▶ [Directions]:
Look through the material below and copy every line containing the word "based".

>>>>>

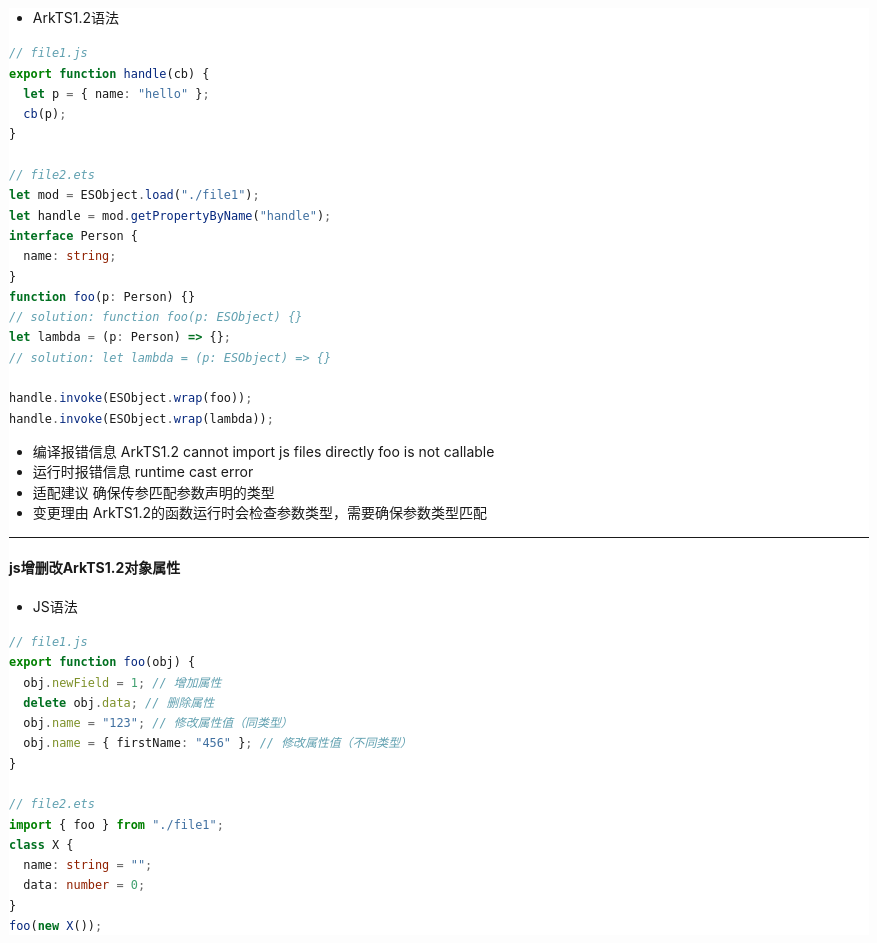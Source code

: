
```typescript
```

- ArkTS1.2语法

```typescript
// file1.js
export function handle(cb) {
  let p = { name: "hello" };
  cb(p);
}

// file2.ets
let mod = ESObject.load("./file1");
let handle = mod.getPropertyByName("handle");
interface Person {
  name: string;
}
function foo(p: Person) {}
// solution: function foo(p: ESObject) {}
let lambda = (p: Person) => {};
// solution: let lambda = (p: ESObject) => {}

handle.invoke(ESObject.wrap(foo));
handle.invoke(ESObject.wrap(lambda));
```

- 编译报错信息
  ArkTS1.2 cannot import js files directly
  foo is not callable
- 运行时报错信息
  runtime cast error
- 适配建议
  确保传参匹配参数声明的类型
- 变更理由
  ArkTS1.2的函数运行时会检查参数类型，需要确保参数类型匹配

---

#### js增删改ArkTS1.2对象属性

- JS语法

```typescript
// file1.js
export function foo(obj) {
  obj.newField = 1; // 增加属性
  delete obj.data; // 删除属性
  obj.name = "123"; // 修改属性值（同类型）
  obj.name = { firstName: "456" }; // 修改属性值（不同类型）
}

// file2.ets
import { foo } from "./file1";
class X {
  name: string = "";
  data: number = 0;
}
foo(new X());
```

<<<<<
>>>>>

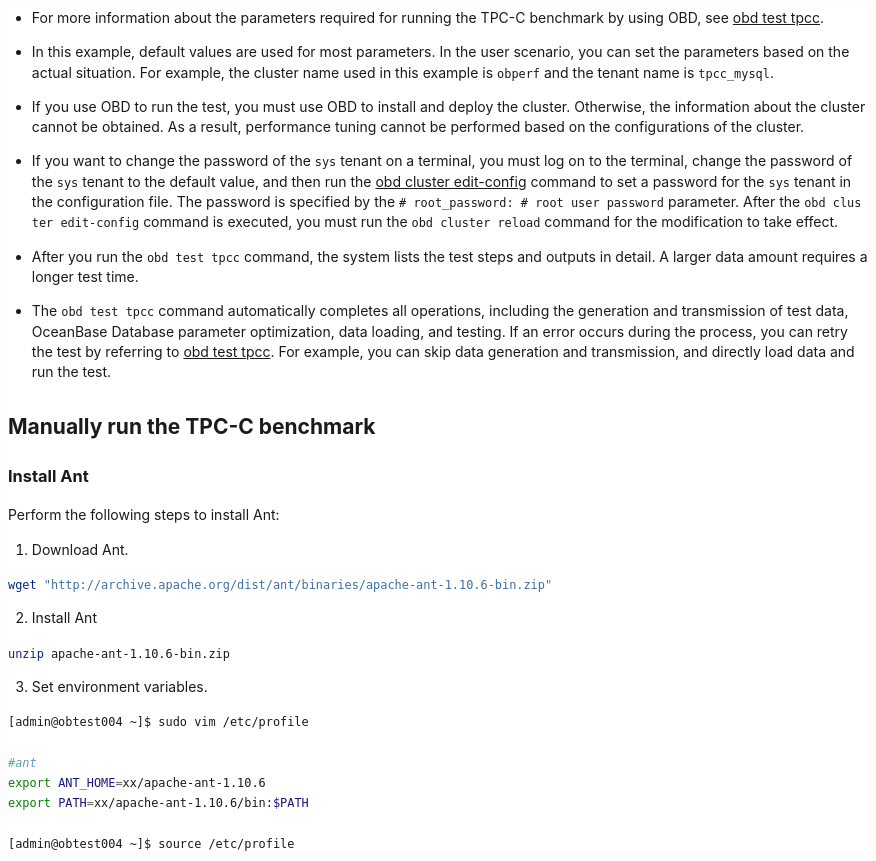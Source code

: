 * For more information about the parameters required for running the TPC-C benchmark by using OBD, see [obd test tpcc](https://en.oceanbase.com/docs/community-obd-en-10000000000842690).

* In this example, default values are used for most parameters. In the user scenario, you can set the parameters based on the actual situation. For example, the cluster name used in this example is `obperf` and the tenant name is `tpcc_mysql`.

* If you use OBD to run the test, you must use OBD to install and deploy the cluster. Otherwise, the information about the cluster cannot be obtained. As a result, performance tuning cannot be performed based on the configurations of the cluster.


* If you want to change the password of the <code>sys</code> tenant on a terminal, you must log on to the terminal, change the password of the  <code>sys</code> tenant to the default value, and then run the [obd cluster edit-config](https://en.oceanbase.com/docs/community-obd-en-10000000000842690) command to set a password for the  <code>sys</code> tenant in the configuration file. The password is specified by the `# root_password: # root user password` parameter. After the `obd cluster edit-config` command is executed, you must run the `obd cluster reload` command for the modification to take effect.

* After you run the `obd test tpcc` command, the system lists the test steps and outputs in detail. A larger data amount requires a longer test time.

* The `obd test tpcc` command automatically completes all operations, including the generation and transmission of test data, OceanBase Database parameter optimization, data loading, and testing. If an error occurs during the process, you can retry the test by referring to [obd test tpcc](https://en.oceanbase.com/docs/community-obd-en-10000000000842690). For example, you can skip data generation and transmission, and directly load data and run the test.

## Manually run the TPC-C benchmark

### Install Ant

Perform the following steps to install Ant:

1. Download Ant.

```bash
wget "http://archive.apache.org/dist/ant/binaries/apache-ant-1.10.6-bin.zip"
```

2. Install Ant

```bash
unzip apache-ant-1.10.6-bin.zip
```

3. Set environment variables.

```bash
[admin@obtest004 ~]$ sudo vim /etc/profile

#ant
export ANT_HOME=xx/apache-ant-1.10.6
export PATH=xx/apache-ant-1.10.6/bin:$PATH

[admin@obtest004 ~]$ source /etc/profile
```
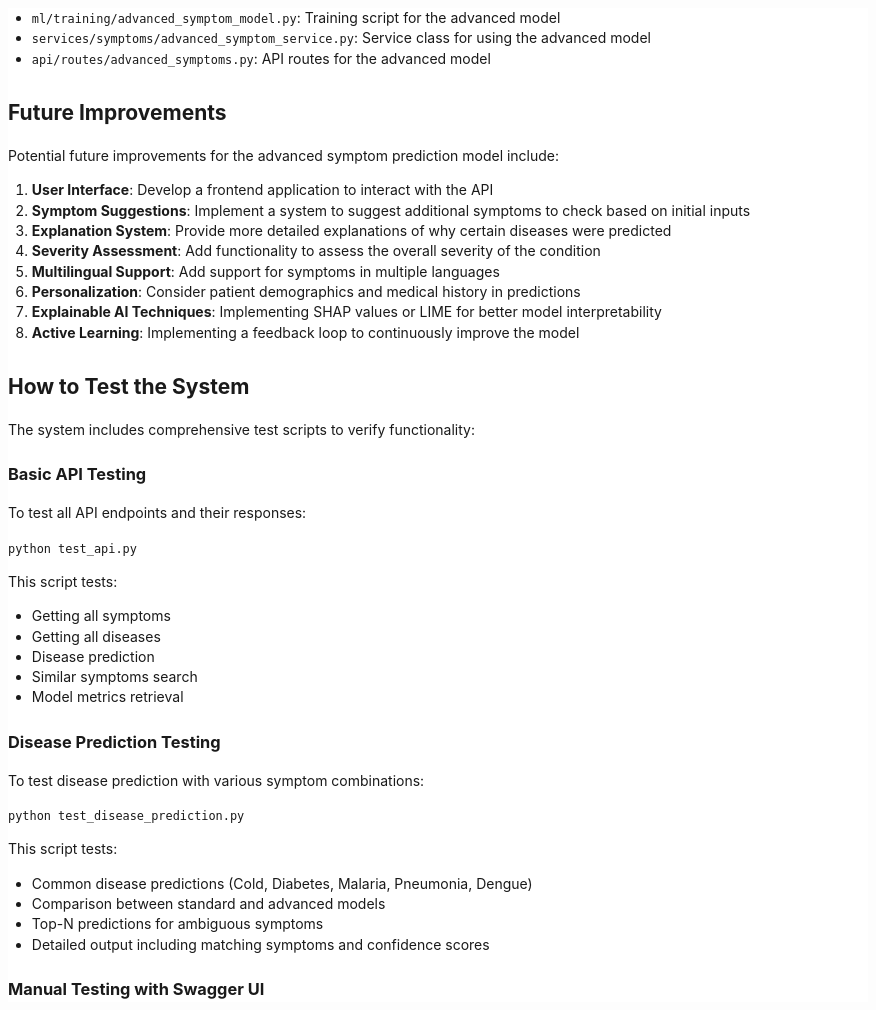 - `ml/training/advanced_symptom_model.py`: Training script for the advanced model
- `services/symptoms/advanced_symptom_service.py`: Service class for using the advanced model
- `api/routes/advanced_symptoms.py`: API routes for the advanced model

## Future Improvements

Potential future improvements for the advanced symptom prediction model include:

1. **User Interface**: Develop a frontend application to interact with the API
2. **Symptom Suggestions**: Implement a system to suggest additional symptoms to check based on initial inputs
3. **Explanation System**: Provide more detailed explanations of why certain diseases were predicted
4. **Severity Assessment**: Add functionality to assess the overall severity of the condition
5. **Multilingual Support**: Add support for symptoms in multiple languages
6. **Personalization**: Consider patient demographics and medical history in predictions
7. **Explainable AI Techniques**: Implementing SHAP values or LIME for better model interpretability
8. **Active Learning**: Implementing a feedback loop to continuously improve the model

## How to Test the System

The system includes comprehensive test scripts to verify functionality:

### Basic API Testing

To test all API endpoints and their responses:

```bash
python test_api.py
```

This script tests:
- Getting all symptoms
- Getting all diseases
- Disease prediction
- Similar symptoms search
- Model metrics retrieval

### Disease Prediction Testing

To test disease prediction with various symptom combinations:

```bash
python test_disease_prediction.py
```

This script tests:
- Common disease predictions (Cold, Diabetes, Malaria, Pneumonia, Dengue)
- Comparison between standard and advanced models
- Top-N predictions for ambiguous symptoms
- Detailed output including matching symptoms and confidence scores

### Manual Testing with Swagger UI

<<<<<
>>>>>

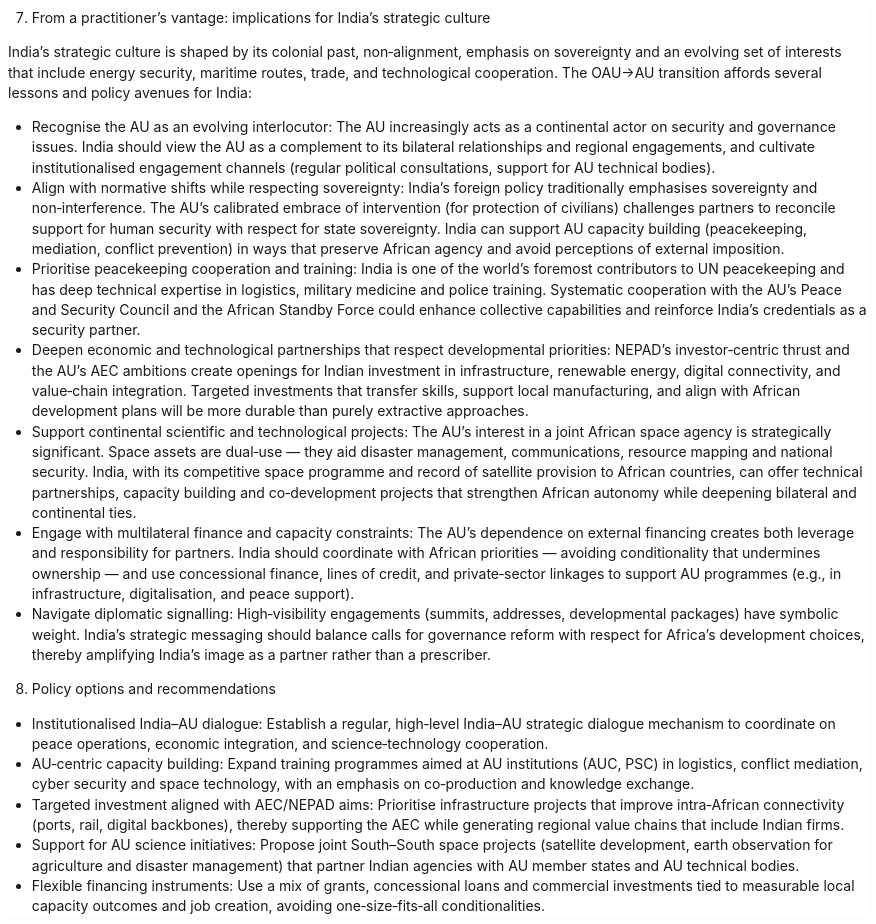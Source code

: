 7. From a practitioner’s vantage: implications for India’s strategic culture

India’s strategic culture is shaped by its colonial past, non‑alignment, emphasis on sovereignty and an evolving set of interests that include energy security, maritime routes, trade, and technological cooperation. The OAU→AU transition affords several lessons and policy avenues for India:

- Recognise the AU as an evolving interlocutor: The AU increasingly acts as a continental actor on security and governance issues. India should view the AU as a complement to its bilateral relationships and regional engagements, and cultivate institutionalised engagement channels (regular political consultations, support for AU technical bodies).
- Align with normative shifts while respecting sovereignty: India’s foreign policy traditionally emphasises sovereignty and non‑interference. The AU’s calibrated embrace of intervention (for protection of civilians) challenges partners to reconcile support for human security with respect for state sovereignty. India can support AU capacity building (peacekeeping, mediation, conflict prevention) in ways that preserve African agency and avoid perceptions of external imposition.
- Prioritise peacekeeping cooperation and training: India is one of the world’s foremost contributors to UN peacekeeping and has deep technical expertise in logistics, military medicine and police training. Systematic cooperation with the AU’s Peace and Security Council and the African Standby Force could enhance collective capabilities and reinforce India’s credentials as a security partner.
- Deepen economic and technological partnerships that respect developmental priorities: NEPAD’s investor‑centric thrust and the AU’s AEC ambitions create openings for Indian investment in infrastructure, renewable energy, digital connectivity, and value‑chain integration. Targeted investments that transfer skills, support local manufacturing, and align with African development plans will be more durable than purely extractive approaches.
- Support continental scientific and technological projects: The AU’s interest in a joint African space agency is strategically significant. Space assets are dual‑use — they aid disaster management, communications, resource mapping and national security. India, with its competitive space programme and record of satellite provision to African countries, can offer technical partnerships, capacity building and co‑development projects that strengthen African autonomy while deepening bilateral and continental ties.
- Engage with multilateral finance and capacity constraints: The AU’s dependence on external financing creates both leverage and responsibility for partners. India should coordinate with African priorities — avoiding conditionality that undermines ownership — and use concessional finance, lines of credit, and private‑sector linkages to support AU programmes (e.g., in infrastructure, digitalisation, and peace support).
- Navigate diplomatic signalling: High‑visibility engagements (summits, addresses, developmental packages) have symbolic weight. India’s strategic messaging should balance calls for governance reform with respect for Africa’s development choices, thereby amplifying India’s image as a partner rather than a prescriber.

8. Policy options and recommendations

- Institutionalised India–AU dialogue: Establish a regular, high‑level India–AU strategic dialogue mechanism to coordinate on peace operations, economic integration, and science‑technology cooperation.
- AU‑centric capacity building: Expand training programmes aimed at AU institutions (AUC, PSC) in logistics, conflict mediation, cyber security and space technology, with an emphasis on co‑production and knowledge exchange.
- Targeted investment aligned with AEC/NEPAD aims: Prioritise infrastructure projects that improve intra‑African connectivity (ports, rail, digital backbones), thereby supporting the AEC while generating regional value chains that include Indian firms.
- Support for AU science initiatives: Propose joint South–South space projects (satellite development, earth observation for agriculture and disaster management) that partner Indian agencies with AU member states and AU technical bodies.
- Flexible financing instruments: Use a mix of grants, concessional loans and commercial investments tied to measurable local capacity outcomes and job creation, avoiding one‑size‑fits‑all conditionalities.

<<<<<

▶ [Solution to this task]:
* In this example, default values are used for most parameters. In the user scenario, you can set the parameters based on the actual situation. For example, the cluster name used in this example is `obperf` and the tenant name is `tpcc_mysql`.
* If you use OBD to run the test, you must use OBD to install and deploy the cluster. Otherwise, the information about the cluster cannot be obtained. As a result, performance tuning cannot be performed based on the configurations of the cluster.
2. **Symptom Suggestions**: Implement a system to suggest additional symptoms to check based on initial inputs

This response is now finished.